RECORDS PROVIDED:
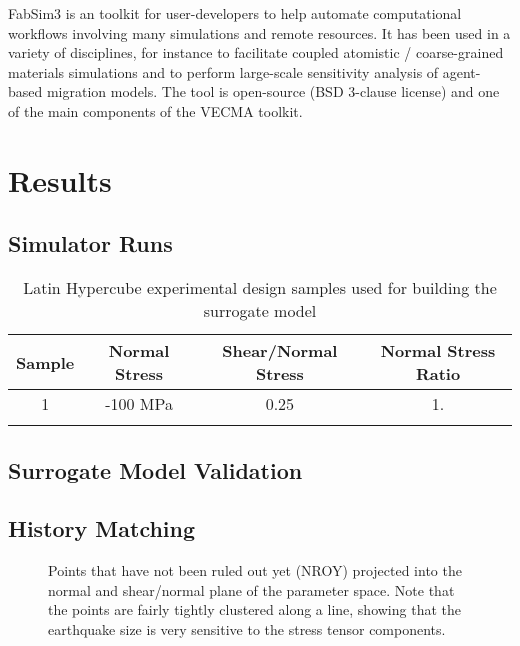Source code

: \documentclass[openacc]{rstransa}%
\begin{document}
FabSim3 is an toolkit for user-developers to help automate computational workflows involving many simulations and remote resources. It has been used in a variety of disciplines, for instance to facilitate coupled atomistic / coarse-grained materials simulations and to perform large-scale sensitivity analysis of agent-based migration models. The tool is open-source (BSD 3-clause license) and one of the main components of the VECMA toolkit.

\section{Results}

\subsection{Simulator Runs}

\begin{table}[!h]
\caption{Latin Hypercube experimental design samples used for building the surrogate model}
\label{table_lhc}
\begin{tabular}{cccc}%
\hline
Sample & Normal Stress & Shear/Normal Stress & Normal Stress Ratio \\
\hline
1 & -100 MPa & 0.25 & 1. \\
\\\hline
\end{tabular}
\vspace*{-4pt}
\end{table}%

\subsection{Surrogate Model Validation}

\subsection{History Matching}

\begin{figure}[!h]
\caption{Points that have not been ruled out yet (NROY) projected into the normal and shear/normal plane of the parameter space. Note that the points are fairly tightly clustered along a line, showing that the earthquake size is very sensitive to the stress tensor components.}
\label{fig_nroy}
\end{figure}
\end{document}
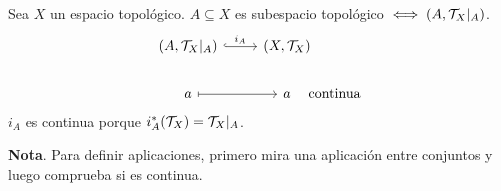 \begin{ejer}
\begin{center}
\end{center}
\end{ejer}

\begin{ejer}
Sea $X$ un espacio topológico. $A \subseteq X$ es subespacio topológico $\iff (A, \mc T_X\vert{}_A)$.
$$\bt (A, \mc T_X\vert{}_A) \rar[hook]{i_A} & (X, \mc T_X) \\ a \rarmaps & a & [-12mm] \text{continua} \et$$
$i_A$ es continua porque $i_A^*(\mc T_X) = \mc T_X\vert{}_A$.
\end{ejer}
\noindent \textbf{Nota}.  Para definir aplicaciones, primero mira una aplicación entre conjuntos y luego comprueba si es continua.

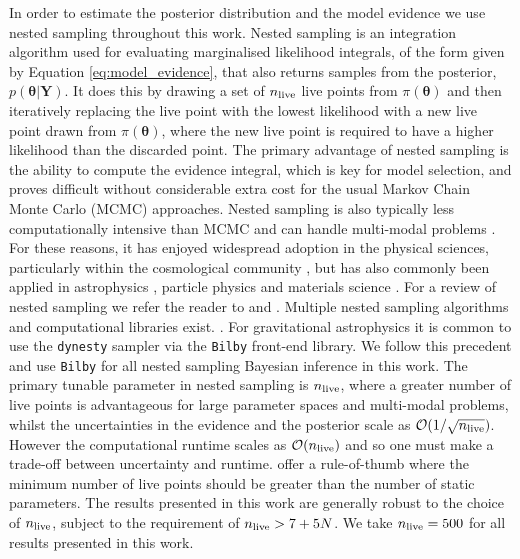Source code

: \documentclass[fleqn,usenatbib,useAMS]{mnras}
\begin{document}
In order to estimate the posterior distribution and the model evidence we use nested sampling \citep{Skilling} throughout this work. Nested sampling is an integration algorithm used for evaluating marginalised likelihood integrals, of the form given by Equation \eqref{eq:model_evidence}, that also returns samples from the posterior, $p(\boldsymbol{\theta} | \boldsymbol{Y})$. It does this by drawing a set of $n_{\rm live}$ live points from $\pi(\boldsymbol{\theta})$ and then iteratively replacing the live point with the lowest likelihood with a new live point drawn from $\pi(\boldsymbol{\theta})$, where the new live point is required to have a higher likelihood than the discarded point. The primary advantage of nested sampling is the ability to compute the evidence integral, which is key for model selection, and proves difficult without considerable extra cost for the usual Markov Chain Monte Carlo (MCMC) approaches. Nested sampling is also typically less computationally intensive than MCMC and can handle multi-modal problems \citep{Ashton2022}. For these reasons, it has enjoyed widespread adoption in the physical sciences, particularly within the cosmological community \citep{Mukherjee2006,Feroz2008,Handley2015}, but has also commonly been applied in astrophysics \citep{UltraNest2021}, particle physics \citep{proceedings2019033014} and materials science \citep{2009arXiv0906materials}. For a review of nested sampling we refer the reader to \cite{Buchner2021} and \cite{Ashton2022}. Multiple nested sampling algorithms and computational libraries exist. \citep[e.g.][]{Feroz2008,Feroz2009,Handley2015,dynesty2020,UltraNest2021}. For gravitational astrophysics it is common to use the \texttt{dynesty} sampler \citep{dynesty2020} via the \texttt{Bilby} \citep{bilby.507.2037A} front-end library. We  follow this precedent and use \texttt{Bilby} for all nested sampling Bayesian inference in this work. The primary tunable parameter in nested sampling is $n_{\rm live}$, where a greater number of live points is advantageous for large parameter spaces and multi-modal problems, whilst the uncertainties in the evidence and the posterior scale as $\mathcal{O}(1/\sqrt{n_{\rm live}})$. However the computational runtime scales as $\mathcal{O}(n_{\rm live})$ and so one must make a trade-off between uncertainty and runtime. \cite{Ashton2022} offer a rule-of-thumb where the minimum number of live points should be greater than the number of static parameters. The results presented in this work are generally robust to the choice of $n_{\rm live}$, subject to the requirement of $n_{\rm live} > 7 + 5N$. We take $n_{\rm live} = 500$ for all results presented in this work. \newline 
\end{document}
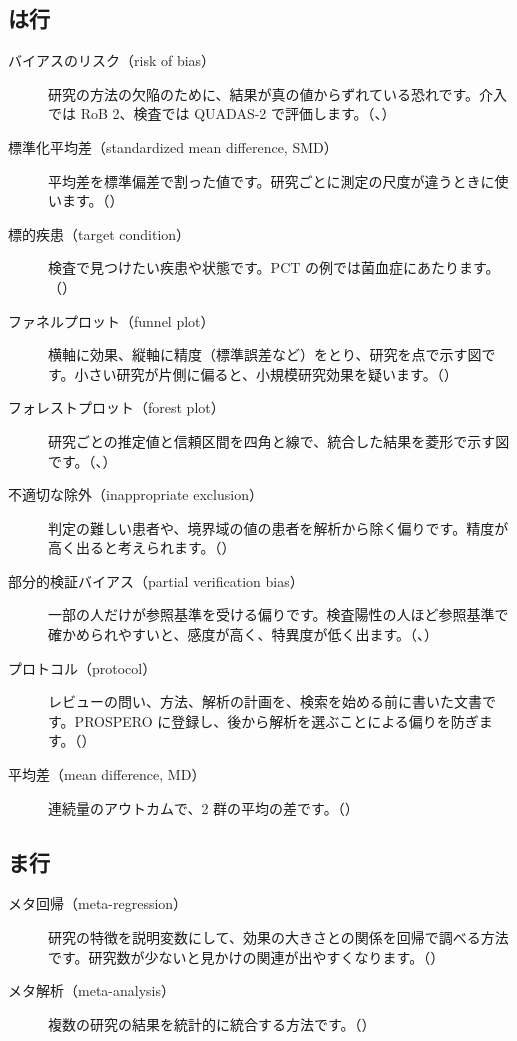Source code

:\subsection*{は行}
\begin{description}
\item[バイアスのリスク（risk of bias）] 研究の方法の欠陥のために、結果が真の値からずれている恐れです。介入では RoB 2、検査では QUADAS-2 で評価します。（、）
\item[標準化平均差（standardized mean difference, SMD）] 平均差を標準偏差で割った値です。研究ごとに測定の尺度が違うときに使います。（）
\item[標的疾患（target condition）] 検査で見つけたい疾患や状態です。PCT の例では菌血症にあたります。（）
\item[ファネルプロット（funnel plot）] 横軸に効果、縦軸に精度（標準誤差など）をとり、研究を点で示す図です。小さい研究が片側に偏ると、小規模研究効果を疑います。（）
\item[フォレストプロット（forest plot）] 研究ごとの推定値と信頼区間を四角と線で、統合した結果を菱形で示す図です。（、）
\item[不適切な除外（inappropriate exclusion）] 判定の難しい患者や、境界域の値の患者を解析から除く偏りです。精度が高く出ると考えられます。（）
\item[部分的検証バイアス（partial verification bias）] 一部の人だけが参照基準を受ける偏りです。検査陽性の人ほど参照基準で確かめられやすいと、感度が高く、特異度が低く出ます。（、）
\item[プロトコル（protocol）] レビューの問い、方法、解析の計画を、検索を始める前に書いた文書です。PROSPERO に登録し、後から解析を選ぶことによる偏りを防ぎます。（）
\item[平均差（mean difference, MD）] 連続量のアウトカムで、2 群の平均の差です。（）
\end{description}

\subsection*{ま行}
\begin{description}
\item[メタ回帰（meta-regression）] 研究の特徴を説明変数にして、効果の大きさとの関係を回帰で調べる方法です。研究数が少ないと見かけの関連が出やすくなります。（）
\item[メタ解析（meta-analysis）] 複数の研究の結果を統計的に統合する方法です。（）
\end{description}

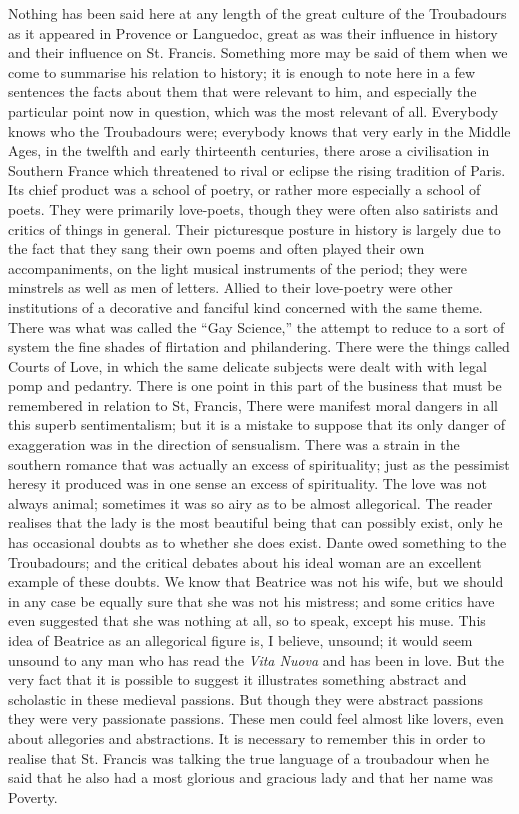 \documentclass{book}
\begin{document}
Nothing has been said here at any length of the great culture of the Troubadours as it appeared in Provence or Languedoc, great as was their influence in history and their influence on St. Francis. Something more may be said of them when we come to summarise his relation to history; it is enough to note here in a few sentences the facts about them that were relevant to him, and especially the particular point now in question, which was the most relevant of all. Everybody knows who the Troubadours were; everybody knows that very early in the Middle Ages, in the twelfth and early thirteenth centuries, there arose a civilisation in Southern France which threatened to rival or eclipse the rising tradition of Paris. Its chief product was a school of poetry, or rather more especially a school of poets. They were primarily love-poets, though they were often also satirists and critics of things in general. Their picturesque posture in history is largely due to the fact that they sang their own poems and often played their own accompaniments, on the light musical instruments of the period; they were minstrels as well as men of letters. Allied to their love-poetry were other institutions of a decorative and fanciful kind concerned with the same theme. There was what was called the “Gay Science,” the attempt to reduce to a sort of system the fine shades of flirtation and philandering. There were the things called Courts of Love, in which the same delicate subjects were dealt with with legal pomp and pedantry. There is one point in this part of the business that must be remembered in relation to St, Francis, There were manifest moral dangers in all this superb sentimentalism; but it is a mistake to suppose that its only danger of exaggeration was in the direction of sensualism. There was a strain in the southern romance that was actually an excess of spirituality; just as the pessimist heresy it produced was in one sense an excess of spirituality. The love was not always animal; sometimes it was so airy as to be almost allegorical. The reader realises that the lady is the most beautiful being that can possibly exist, only he has occasional doubts as to whether she does exist. Dante owed something to the Troubadours; and the critical debates about his ideal woman are an excellent example of these doubts. We know that Beatrice was not his wife, but we should in any case be equally sure that she was not his mistress; and some critics have even suggested that she was nothing at all, so to speak, except his muse. This idea of Beatrice as an allegorical figure is, I believe, unsound; it would seem unsound to any man who has read the \emph{Vita Nuova} and has been in love. But the very fact that it is possible to suggest it illustrates something abstract and scholastic in these medieval passions. But though they were abstract passions they were very passionate passions. These men could feel almost like lovers, even about allegories and abstractions. It is necessary to remember this in order to realise that St. Francis was talking the true language of a troubadour when he said that he also had a most glorious and gracious lady and that her name was Poverty.
\end{document}
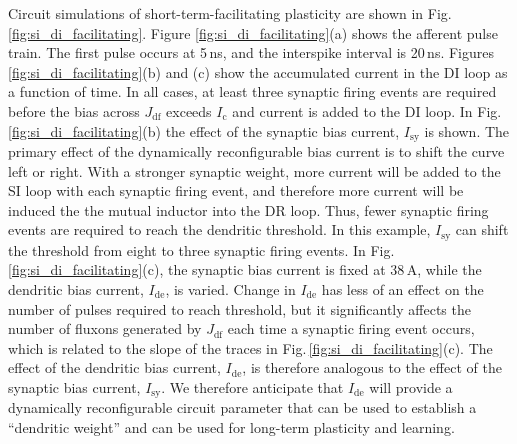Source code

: \documentclass[twocolumn]{article}
\begin{document}
Circuit simulations of short-term-facilitating plasticity are shown in Fig.\,\ref{fig:si_di_facilitating}. Figure \ref{fig:si_di_facilitating}(a) shows the afferent pulse train. The first pulse occurs at 5\,ns, and the interspike interval is 20\,ns. Figures \ref{fig:si_di_facilitating}(b) and (c) show the accumulated current in the DI loop as a function of time. In all cases, at least three synaptic firing events are required before the bias across $J_{\mathrm{df}}$ exceeds $I_{\mathrm{c}}$ and current is added to the DI loop. In Fig.\,\ref{fig:si_di_facilitating}(b) the effect of the synaptic bias current, $I_{\mathrm{sy}}$ is shown. The primary effect of the dynamically reconfigurable bias current is to shift the curve left or right. With a stronger synaptic weight, more current will be added to the SI loop with each synaptic firing event, and therefore more current will be induced the the mutual inductor into the DR loop. Thus, fewer synaptic firing events are required to reach the dendritic threshold. In this example, $I_{\mathrm{sy}}$ can shift the threshold from eight to three synaptic firing events. In Fig.\,\ref{fig:si_di_facilitating}(c), the synaptic bias current is fixed at 38\,\textmu A, while the dendritic bias current, $I_{\mathrm{de}}$, is varied. Change in $I_{\mathrm{de}}$ has less of an effect on the number of pulses required to reach threshold, but it significantly affects the number of fluxons generated by $J_{\mathrm{df}}$ each time a synaptic firing event occurs, which is related to the slope of the traces in Fig.\,\ref{fig:si_di_facilitating}(c). The effect of the dendritic bias current, $I_{\mathrm{de}}$, is therefore analogous to the effect of the synaptic bias current, $I_{\mathrm{sy}}$. We therefore anticipate that $I_{\mathrm{de}}$ will provide a dynamically reconfigurable circuit parameter that can be used to establish a ``dendritic weight'' and can be used for long-term plasticity and learning. 
\begin{figure} 
\end{figure}
\end{document}
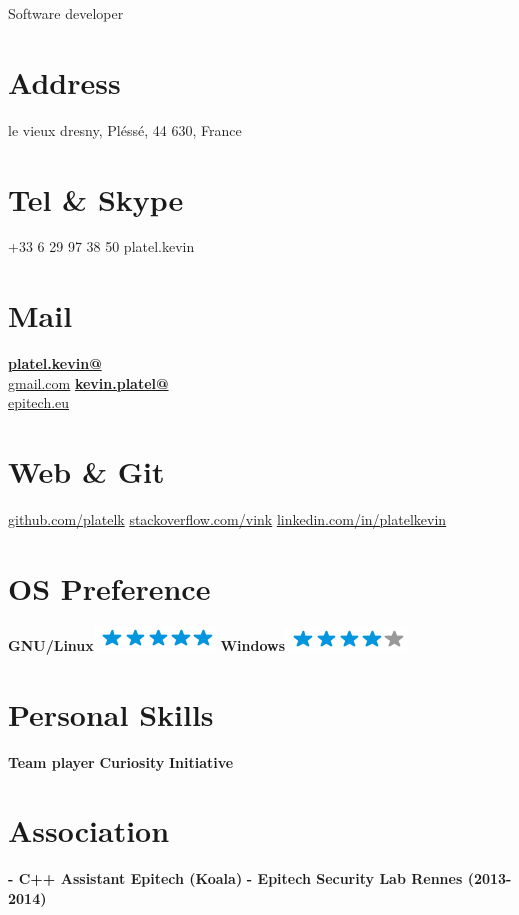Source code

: \documentclass[10pt]{friggeri-cv}
\begin{document}
      {Software developer}
      

\begin{aside}
  \section{Address}
    le vieux dresny,
    Pléssé, 44 630,
    France
  \section{Tel \& Skype}
    +33 6 29 97 38 50
    platel.kevin
  \section{Mail}
    \href{mailto:platel.kevin@gmail.com}{\textbf{platel.kevin@}\\gmail.com}
    \href{mailto:kevin.platel@epitech.eu}{\textbf{kevin.platel@}\\epitech.eu}
  \section{Web \& Git}
    \href{https://github.com/platelk}{github.com/platelk}
    \href{http://stackoverflow.com/users/3676180/vink}{stackoverflow.com/vink}
    \href{http://fr.linkedin.com/in/platelkevin}{linkedin.com/in/platelkevin}
  \section{OS Preference}
    \textbf{GNU/Linux}\includegraphics[scale=0.40]{img/5stars.png}
    \textbf{Windows}\includegraphics[scale=0.40]{img/4stars.png}
  \section{Personal Skills}
    \textbf{Team player}
    \textbf{Curiosity}
    \textbf{Initiative}
  \section{Association}
    \textbf{- C++ Assistant Epitech (Koala)}
    \textbf{- Epitech Security Lab Rennes (2013-2014)}

\end{aside}
\end{document}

AIM OF THE EXERCISE:
Begin at the top of the material above and output each line exactly, stopping after the line that holds "es continua porque". Leave out pictures.

RESULT OF THE TASK:
Source code

: \documentclass[openacc]{rstransa}%
\begin{document}
FabSim3 is an toolkit for user-developers to help automate computational workflows involving many simulations and remote resources. It has been used in a variety of disciplines, for instance to facilitate coupled atomistic / coarse-grained materials simulations and to perform large-scale sensitivity analysis of agent-based migration models. The tool is open-source (BSD 3-clause license) and one of the main components of the VECMA toolkit.

\section{Results}

\subsection{Simulator Runs}

\begin{table}[!h]
\caption{Latin Hypercube experimental design samples used for building the surrogate model}
\label{table_lhc}
\begin{tabular}{cccc}%
\hline
Sample & Normal Stress & Shear/Normal Stress & Normal Stress Ratio \\
\hline
1 & -100 MPa & 0.25 & 1. \\
\\\hline
\end{tabular}
\vspace*{-4pt}
\end{table}%

\subsection{Surrogate Model Validation}

\subsection{History Matching}

\begin{figure}[!h]
\caption{Points that have not been ruled out yet (NROY) projected into the normal and shear/normal plane of the parameter space. Note that the points are fairly tightly clustered along a line, showing that the earthquake size is very sensitive to the stress tensor components.}
\label{fig_nroy}
\end{figure}
\end{document}
 \begin{ejer}
\begin{center}
\end{center}
\end{ejer}

\begin{ejer}
Sea $X$ un espacio topológico. $A \subseteq X$ es subespacio topológico $\iff (A, \mc T_X\vert{}_A)$.
$$\bt (A, \mc T_X\vert{}_A) \rar[hook]{i_A} & (X, \mc T_X) \\ a \rarmaps & a & [-12mm] \text{continua} \et$$
$i_A$ es continua porque $i_A^*(\mc T_X) = \mc T_X\vert{}_A$.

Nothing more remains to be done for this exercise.